With appropriate documentation, the current implementation of SELinux support on Lustre client node could be considered as a tech preview with some restrictions.

This ticket could be the occasion to discuss the following technical points:
a) [atomicity]
b) [consistent file system view from different clients]
I consider [performance] and [recovery] will be solved when [atomicity] is addressed.

a) [atomicity]
In gerrit (http://review.whamcloud.com/11648), my proposition to address atomicity is to use a new security primitive (available from rhel7) named security_dentry_init_security(). It could be called from ll_lookup_it() as it only needs a dentry. Then security information could be sent with the lookup request (presumably creating a new request type and/or making a protocol change) so that the MDT can set the xattr in the same transaction as the file creation.
This proposition is only valid for rhel7, so far I cannot see an equivalent for rhel6.

b) [consistent file system view from different clients]
Coherency could be addressed thanks to a lock: setting or updating a security context would require a RW lock, and accessing a file would require a RO lock. What is unclear to me is the following: can we use for that an already existing lock type, or should we create a new lock type? Moreover, is there a description available somewhere about how to take and release locks in Lustre? or maybe some intelligible parts of the code that could be taken as an example to implement what we need here?

Of course, any technical remark or proposition would be much appreciated.
Thanks,
Sebastien.

I would like to try to now steer this conversation back to a discussion of technical merits.

I readily admit that I a may not have a deep enough understanding of the details yet to fully form a position. Nevertheless, Andrew's original point in the description section of this ticket seems valid to me, and worth more discussion.

Oleg's counter arguments that Android does the same thing and we can resolve the issue with documentation seem a bit weak to me.

First, Android distros control the entire OS environment. Lustre does not. Lustre only controls Lustre.

This design appears to be insecure by default, and it is up to the many system administrators to plug the hole in the design. The documentation of that fact will no doubt be burried in the giant operations manual, and I think it will be very common for system administrators to miss that requirement.

Even if all system administrators somehow manage to correctly configure their systems to be secure, any time this problem occurs it sounds like we will be left with files/directories that can only be cleaned up though administrative action. After faults, users will be left with files/directories that they cannot remove. This will generate more support tickets. The system administrators will probably not remember that the unremovable files are due to SELinux, so the problem will escalate to higher levels of support: local software developers or support vendors.

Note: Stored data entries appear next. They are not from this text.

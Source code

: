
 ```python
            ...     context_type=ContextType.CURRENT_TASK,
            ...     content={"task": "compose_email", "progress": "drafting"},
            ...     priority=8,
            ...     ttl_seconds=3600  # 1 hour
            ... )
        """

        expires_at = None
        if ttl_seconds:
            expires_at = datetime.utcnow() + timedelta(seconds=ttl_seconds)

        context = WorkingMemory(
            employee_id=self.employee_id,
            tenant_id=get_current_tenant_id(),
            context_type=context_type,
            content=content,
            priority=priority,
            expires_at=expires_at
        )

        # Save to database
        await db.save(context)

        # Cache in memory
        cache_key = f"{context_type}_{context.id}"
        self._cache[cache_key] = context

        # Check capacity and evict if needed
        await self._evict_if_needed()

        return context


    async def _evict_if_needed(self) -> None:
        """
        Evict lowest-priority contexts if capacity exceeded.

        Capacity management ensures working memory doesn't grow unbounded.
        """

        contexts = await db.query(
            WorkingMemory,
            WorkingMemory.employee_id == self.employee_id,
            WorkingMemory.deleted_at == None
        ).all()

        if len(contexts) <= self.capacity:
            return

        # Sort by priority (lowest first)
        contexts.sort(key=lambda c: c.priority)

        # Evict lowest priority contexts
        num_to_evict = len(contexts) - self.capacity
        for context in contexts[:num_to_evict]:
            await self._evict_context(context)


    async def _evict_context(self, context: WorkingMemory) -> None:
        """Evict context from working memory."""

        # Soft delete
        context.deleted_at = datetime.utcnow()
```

Our design should not add more work for support staff. Our design should not have defaults that are insecure and rely on human intervention to fix that.

I am still open to being convinced otherwise, but so far I am tending to agree that it was not yet ready for landing. This should probably be worked on a topic branch and reach a further level of completeness before merging into master.

Intel blocked new connection flag landing when there was discussion on porting SDA code upstream in later development phases.

That is not accurate. On the contrary, Intel employees gave the patch positive reviews and were ready to land it. I was the person who blocked that patch. I am an employee of LLNL and a member of the leadership within OpenSFS.